— EXERCISE OBJECTIVE —
Copy out each line of the material in which the word "OtherTok" appears.

— WORKING DATA —
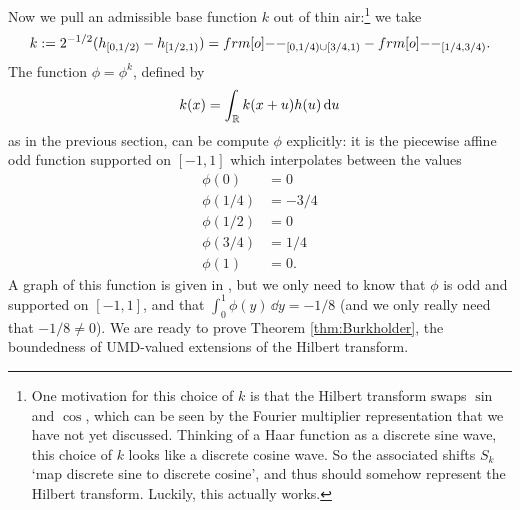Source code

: {Now we pull an admissible base function $k$ out of thin air:\footnote{One motivation for this choice of $k$ is that the Hilbert transform swaps $\sin$ and $\cos$, which can be seen by the Fourier multiplier representation that we have not yet discussed. Thinking of a Haar function as a discrete sine wave, this choice of $k$ looks like a discrete cosine wave. So the associated shifts $S_{k}$ `map discrete sine to discrete cosine', and thus should somehow represent the Hilbert transform. Luckily, this actually works.} we take
\begin{equation*}
  k := 2^{-1/2}(h_{[0,1/2)} - h_{[1/2,1)}) = \1_{[0,1/4) \cup [3/4,1)} -\1_{[1/4, 3/4)}.
\end{equation*}
The function $\phi = \phi^{k}$, defined by
\begin{equation*}
  k(x) = \int_{\mathbb{R}} k(x+u)h(u) \, \mathrm{d} u
\end{equation*}
as in the previous section, can be compute $\phi$ explicitly: it is the piecewise affine odd function supported on $[-1,1]$ which interpolates between the values
\begin{equation*}
  \begin{aligned}
    \phi(0) &= 0 \\
    \phi(1/4) &= -3/4 \\
    \phi(1/2) &= 0 \\
    \phi(3/4) &= 1/4 \\
    \phi(1) &= 0.
  \end{aligned}
\end{equation*}
A graph of this function is given in \cite[Figure 5.1]{HNVW16}, but we only need to know that $\phi$ is odd and supported on $[-1,1]$, and that $\int_{0}^{1} \phi(y) \, \dd y = -1/8$ (and we only really need that $-1/8 \neq 0$).
We are ready to prove Theorem \ref{thm:Burkholder}, the boundedness of UMD-valued extensions of the Hilbert transform.

}
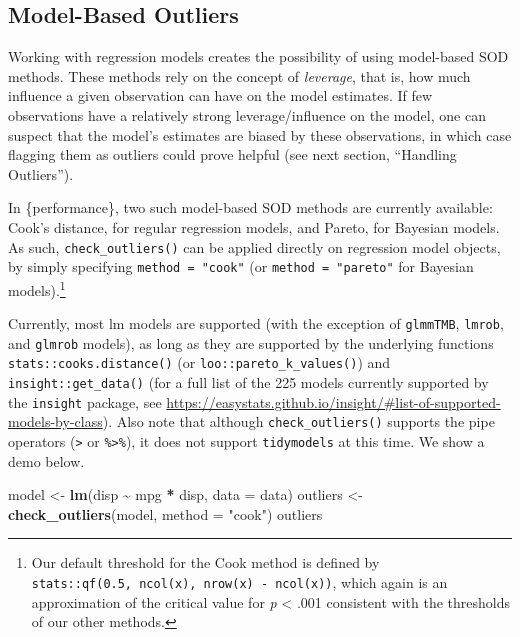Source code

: \documentclass[sn-basic, lineno,pdflatex]{sn-jnl}
\newenvironment{Shaded}{\begin{snugshade}}{\end{snugshade}}
\newcommand{\AttributeTok}[1]{\textcolor[rgb]{0.13,0.29,0.53}{#1}}
\newcommand{\FunctionTok}[1]{\textcolor[rgb]{0.13,0.29,0.53}{\textbf{#1}}}
\newcommand{\NormalTok}[1]{#1}
\newcommand{\OtherTok}[1]{\textcolor[rgb]{0.56,0.35,0.01}{#1}}
\newcommand{\SpecialCharTok}[1]{\textcolor[rgb]{0.81,0.36,0.00}{\textbf{#1}}}
\newcommand{\StringTok}[1]{\textcolor[rgb]{0.31,0.60,0.02}{#1}}
\begin{document}
\subsection{Model-Based Outliers}\label{model-based-outliers}

Working with regression models creates the possibility of using
model-based SOD methods. These methods rely on the concept of
\emph{leverage}, that is, how much influence a given observation can
have on the model estimates. If few observations have a relatively
strong leverage/influence on the model, one can suspect that the model's
estimates are biased by these observations, in which case flagging them
as outliers could prove helpful (see next section, ``Handling
Outliers'').

In \{performance\}, two such model-based SOD methods are currently
available: Cook's distance, for regular regression models, and Pareto,
for Bayesian models. As such, \texttt{check\_outliers()} can be applied
directly on regression model objects, by simply specifying
\texttt{method\ =\ "cook"} (or \texttt{method\ =\ "pareto"} for Bayesian
models).\footnote{Our default threshold for the Cook method is defined
  by \texttt{stats::qf(0.5,\ ncol(x),\ nrow(x)\ -\ ncol(x))}, which
  again is an approximation of the critical value for \emph{p}
  \textless{} .001 consistent with the thresholds of our other methods.}

Currently, most lm models are supported (with the exception of
\texttt{glmmTMB}, \texttt{lmrob}, and \texttt{glmrob} models), as long
as they are supported by the underlying functions
\texttt{stats::cooks.distance()} (or \texttt{loo::pareto\_k\_values()})
and \texttt{insight::get\_data()} (for a full list of the 225 models
currently supported by the \texttt{insight} package, see
\url{https://easystats.github.io/insight/\#list-of-supported-models-by-class}).
Also note that although \texttt{check\_outliers()} supports the pipe
operators (\texttt{\textbar{}\textgreater{}} or
\texttt{\%\textgreater{}\%}), it does not support \texttt{tidymodels} at
this time. We show a demo below.

\begin{Shaded}
\begin{Highlighting}[]
\NormalTok{model }\OtherTok{\textless{}{-}} \FunctionTok{lm}\NormalTok{(disp }\SpecialCharTok{\textasciitilde{}}\NormalTok{ mpg }\SpecialCharTok{*}\NormalTok{ disp, }\AttributeTok{data =}\NormalTok{ data)}
\NormalTok{outliers }\OtherTok{\textless{}{-}} \FunctionTok{check\_outliers}\NormalTok{(model, }\AttributeTok{method =} \StringTok{"cook"}\NormalTok{)}
\NormalTok{outliers}
\end{Highlighting}
\end{Shaded}
\end{document}
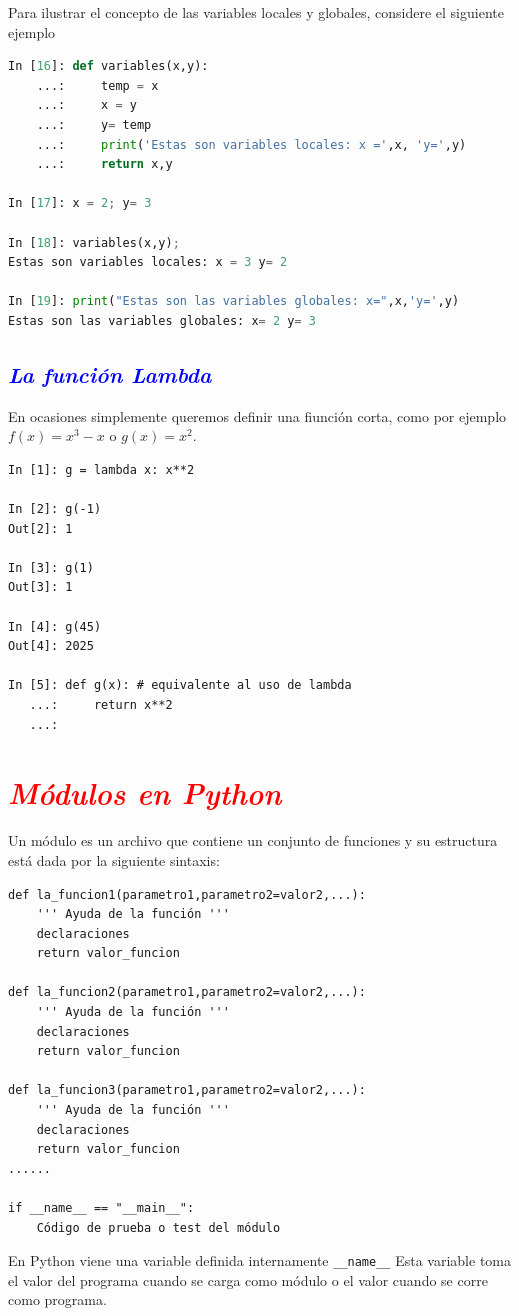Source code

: \documentclass[12pt]{article}
\begin{document}
Para ilustrar el concepto de las variables locales y globales, considere el siguiente ejemplo
\begin{lstlisting}[language=Python]
In [16]: def variables(x,y):
    ...:     temp = x
    ...:     x = y
    ...:     y= temp
    ...:     print('Estas son variables locales: x =',x, 'y=',y)
    ...:     return x,y

In [17]: x = 2; y= 3

In [18]: variables(x,y);
Estas son variables locales: x = 3 y= 2

In [19]: print("Estas son las variables globales: x=",x,'y=',y)
Estas son las variables globales: x= 2 y= 3
\end{lstlisting}
% 

\subsection*{\textcolor{blue}{\textit{La función Lambda}}}
En ocasiones simplemente queremos definir una fiunción corta, como por ejemplo
$f(x) = x^3 - x$ o $g(x)= x^2$.
\begin{lstlisting}
In [1]: g = lambda x: x**2

In [2]: g(-1)
Out[2]: 1

In [3]: g(1)
Out[3]: 1

In [4]: g(45)
Out[4]: 2025

In [5]: def g(x): # equivalente al uso de lambda
   ...:     return x**2
   ...:     
\end{lstlisting}

\section*{\textcolor{red}{\textit{Módulos en Python}}}
Un módulo es un archivo que contiene un conjunto de funciones y su estructura 
	está dada por la siguiente sintaxis:
	\begin{lstlisting}
def la_funcion1(parametro1,parametro2=valor2,...):
	''' Ayuda de la función '''
	declaraciones
	return valor_funcion

def la_funcion2(parametro1,parametro2=valor2,...):
	''' Ayuda de la función '''
	declaraciones
	return valor_funcion

def la_funcion3(parametro1,parametro2=valor2,...):
	''' Ayuda de la función '''
	declaraciones
	return valor_funcion
......

if __name__ == "__main__":
	Código de prueba o test del módulo
	\end{lstlisting}
	En Python viene una variable definida internamente \lstinline|__name__|
	Esta variable toma el valor del programa cuando se carga como módulo o el valor
	cuando se corre como programa. 
    
\end{document}
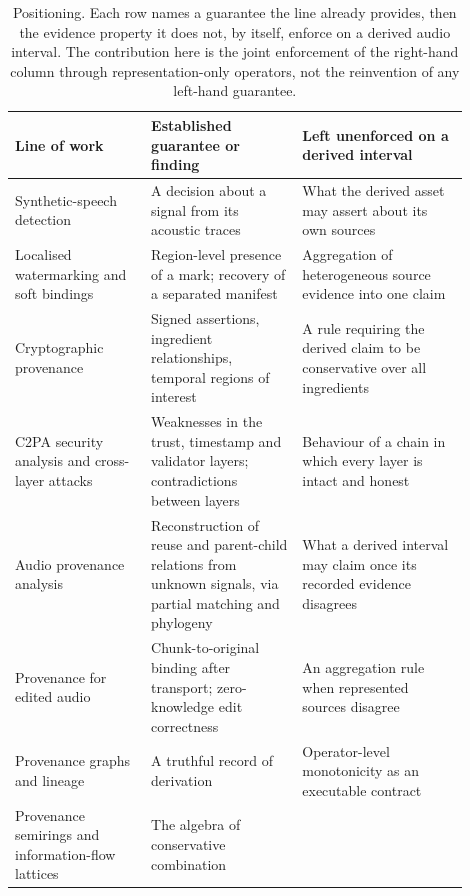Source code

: \documentclass[preprint,3p,11pt,authoryear]{elsarticle}
\begin{document}
\begin{table}[t]
\centering
\caption{Positioning. Each row names a guarantee the line already provides, then
the evidence property it does not, by itself, enforce on a derived audio
interval. The contribution here is the joint enforcement of the right-hand
column through representation-only operators, not the reinvention of any
left-hand guarantee.}
\label{tab:related}
\small
\begin{tabular}{p{0.27\linewidth}p{0.30\linewidth}p{0.33\linewidth}}
\toprule
Line of work & Established guarantee or finding & Left unenforced on a derived interval \\
\midrule
Synthetic-speech detection \citep{wang2026asvspoof5,pham2025survey} &
A decision about a signal from its acoustic traces &
What the derived asset may assert about its own sources \\
\addlinespace
Localised watermarking and soft bindings \citep{sanroman2024audioseal,c2pa24} &
Region-level presence of a mark; recovery of a separated manifest &
Aggregation of heterogeneous source evidence into one claim \\
\addlinespace
Cryptographic provenance \citep{c2pa24} &
Signed assertions, ingredient relationships, temporal regions of interest &
A rule requiring the derived claim to be conservative over all ingredients \\
\addlinespace
C2PA security analysis and cross-layer attacks
\citep{golaszewski2026c2pa,nemecek2026contradictions} &
Weaknesses in the trust, timestamp and validator layers; contradictions between
layers &
Behaviour of a chain in which every layer is intact and honest \\
\addlinespace
Audio provenance analysis \citep{gerhardt2024provenance} &
Reconstruction of reuse and parent-child relations from unknown signals, via
partial matching and phylogeny &
What a derived interval may claim once its recorded evidence disagrees \\
\addlinespace
Provenance for edited audio \citep{ono2026merklespeech,fu2026trustvoice} &
Chunk-to-original binding after transport; zero-knowledge edit correctness &
An aggregation rule when represented sources disagree \\
\addlinespace
Provenance graphs and lineage \citep{w3c2013prov} &
A truthful record of derivation &
Operator-level monotonicity as an executable contract \\
\addlinespace
Provenance semirings and information-flow lattices
\citep{green2007provenance,denning1976lattice} &
The algebra of conservative combination &

\end{tabular}
\end{table}
\end{document}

— REPLY —
\newcommand{\OtherTok}[1]{\textcolor[rgb]{0.56,0.35,0.01}{#1}}
\NormalTok{model }\OtherTok{\textless{}{-}} \FunctionTok{lm}\NormalTok{(disp }\SpecialCharTok{\textasciitilde{}}\NormalTok{ mpg }\SpecialCharTok{*}\NormalTok{ disp, }\AttributeTok{data =}\NormalTok{ data)}
\NormalTok{outliers }\OtherTok{\textless{}{-}} \FunctionTok{check\_outliers}\NormalTok{(model, }\AttributeTok{method =} \StringTok{"cook"}\NormalTok{)}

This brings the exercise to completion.